But before I get to telling you about Joshua Tree, here’s something life brought to us (again). We travelled across this area back in March (on our way to Arizona) so we knew a good spot for the night (BLM land along Hwy 274 south of Barstow), and a sweet little cafe (Cafe 274 in Lucerne) for breakfast before we get to Joshua Tree. In the morning we set off and headed to Cafe 274 for a homemade breakfast and coffee. Here we bumped in to the same man, Ray who we met back in March and thoroughly enjoyed his company. With a big cheer, we greeted each other as old friends and he sat down at our table. Ray is really a ray of sunshine in anyone’s life. He is a very good-hearted man with a kind smile and the most optimistic belief in life. He rescues horses’ lives from places where they’ve been badly treated or neglected. He runs his own business from his own strength and support on a land where water and vegetation is seldom but this old cowboy lives and breaths horses and this morning he just lost one. Through his kind smile we saw his long term fatigue pain and we let him talk. His positive view on life shone through the conversations and we were just happy sitting there and listening to him for a couple of hours. For some reason, we bumped in to Ray twice, though we only had a chance to enjoy his company for a short time on both occasions, he sure touched our hearts. After this pleasant two hours he said goodbye and drove off in his old Bronco.

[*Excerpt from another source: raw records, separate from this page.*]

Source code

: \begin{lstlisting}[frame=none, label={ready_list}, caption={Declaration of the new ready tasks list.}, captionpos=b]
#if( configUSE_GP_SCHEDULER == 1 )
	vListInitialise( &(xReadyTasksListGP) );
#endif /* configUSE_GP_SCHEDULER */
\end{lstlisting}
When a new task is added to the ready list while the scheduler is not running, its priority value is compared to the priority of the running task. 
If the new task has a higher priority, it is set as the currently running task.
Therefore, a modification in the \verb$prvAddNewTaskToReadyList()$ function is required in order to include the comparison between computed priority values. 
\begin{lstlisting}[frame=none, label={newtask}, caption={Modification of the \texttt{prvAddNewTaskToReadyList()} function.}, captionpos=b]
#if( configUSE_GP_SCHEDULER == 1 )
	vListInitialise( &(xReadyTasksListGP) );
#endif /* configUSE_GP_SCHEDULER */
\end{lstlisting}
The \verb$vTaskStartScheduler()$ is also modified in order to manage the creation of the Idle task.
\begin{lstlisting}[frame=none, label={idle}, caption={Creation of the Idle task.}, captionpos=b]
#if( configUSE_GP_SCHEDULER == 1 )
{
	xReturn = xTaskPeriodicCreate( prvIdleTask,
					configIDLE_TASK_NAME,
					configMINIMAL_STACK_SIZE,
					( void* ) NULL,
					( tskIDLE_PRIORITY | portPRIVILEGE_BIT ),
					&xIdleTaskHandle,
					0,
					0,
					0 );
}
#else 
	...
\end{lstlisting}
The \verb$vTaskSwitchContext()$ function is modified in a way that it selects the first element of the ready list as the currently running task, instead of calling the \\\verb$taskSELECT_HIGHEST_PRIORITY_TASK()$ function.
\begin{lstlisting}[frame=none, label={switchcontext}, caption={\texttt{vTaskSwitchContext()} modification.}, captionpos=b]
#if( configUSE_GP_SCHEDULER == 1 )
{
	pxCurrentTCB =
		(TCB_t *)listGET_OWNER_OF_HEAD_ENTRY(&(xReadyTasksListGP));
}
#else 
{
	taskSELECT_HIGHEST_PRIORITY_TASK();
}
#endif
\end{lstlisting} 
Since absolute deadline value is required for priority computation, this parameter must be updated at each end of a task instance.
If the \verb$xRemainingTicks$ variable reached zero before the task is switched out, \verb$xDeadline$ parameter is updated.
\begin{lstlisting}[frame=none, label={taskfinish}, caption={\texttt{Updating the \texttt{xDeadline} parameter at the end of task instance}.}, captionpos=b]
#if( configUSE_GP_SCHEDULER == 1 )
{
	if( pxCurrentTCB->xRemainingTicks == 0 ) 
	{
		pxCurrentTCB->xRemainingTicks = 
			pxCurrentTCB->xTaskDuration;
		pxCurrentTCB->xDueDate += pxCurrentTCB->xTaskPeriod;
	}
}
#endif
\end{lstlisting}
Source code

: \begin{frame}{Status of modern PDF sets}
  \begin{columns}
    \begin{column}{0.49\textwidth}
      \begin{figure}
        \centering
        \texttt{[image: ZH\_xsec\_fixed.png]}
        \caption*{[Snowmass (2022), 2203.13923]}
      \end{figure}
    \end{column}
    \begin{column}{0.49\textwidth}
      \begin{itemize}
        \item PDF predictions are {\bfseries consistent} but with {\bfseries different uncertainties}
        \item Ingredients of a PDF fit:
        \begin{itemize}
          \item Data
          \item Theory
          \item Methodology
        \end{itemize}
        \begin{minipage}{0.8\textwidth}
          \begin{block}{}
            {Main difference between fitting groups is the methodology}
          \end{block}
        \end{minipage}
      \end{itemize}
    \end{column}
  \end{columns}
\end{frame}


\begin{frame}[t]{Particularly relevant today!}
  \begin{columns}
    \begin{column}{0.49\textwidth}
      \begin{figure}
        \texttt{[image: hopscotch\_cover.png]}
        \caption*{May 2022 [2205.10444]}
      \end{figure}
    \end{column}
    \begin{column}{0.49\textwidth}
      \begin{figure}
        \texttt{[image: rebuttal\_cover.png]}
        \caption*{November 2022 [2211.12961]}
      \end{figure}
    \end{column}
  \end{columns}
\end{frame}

Betti and Ray Lucerne, CA May 2013

Betti and Ray
Lucerne, CA
May 2013

We moved on as well after breakfast (which was more like lunch) and reached Joshua Tree in the mid afternoon hours.
Johnny found a pretty good sounding RV park in Joshua Tree (the town) We had some domestic duties (cleaning, washing sheets, filling up with water and stuff) so a couple of nights in an RV park is in order. Besides it really sounded brilliant -Peaceful sites, Mojave desert night sky, water, lake, ducks, facilities in good condition etc (Joshua Tree Lake RV Park) And on our arrival, everything was as promised + friendly owners. There were 3-4 RV’s already parked up there but the site was huge and we tucked ourselves away in the far corner so it was peaceful and quiet. We planned to stay a couple of nights here then one or two nights in the National Park then head south to the border.
On our first day, after being busy with cleaning and tidying I left Johnny touch up a few things on Burt while I went to hang out by the lake for a few hours. Just chilling out with the ducks.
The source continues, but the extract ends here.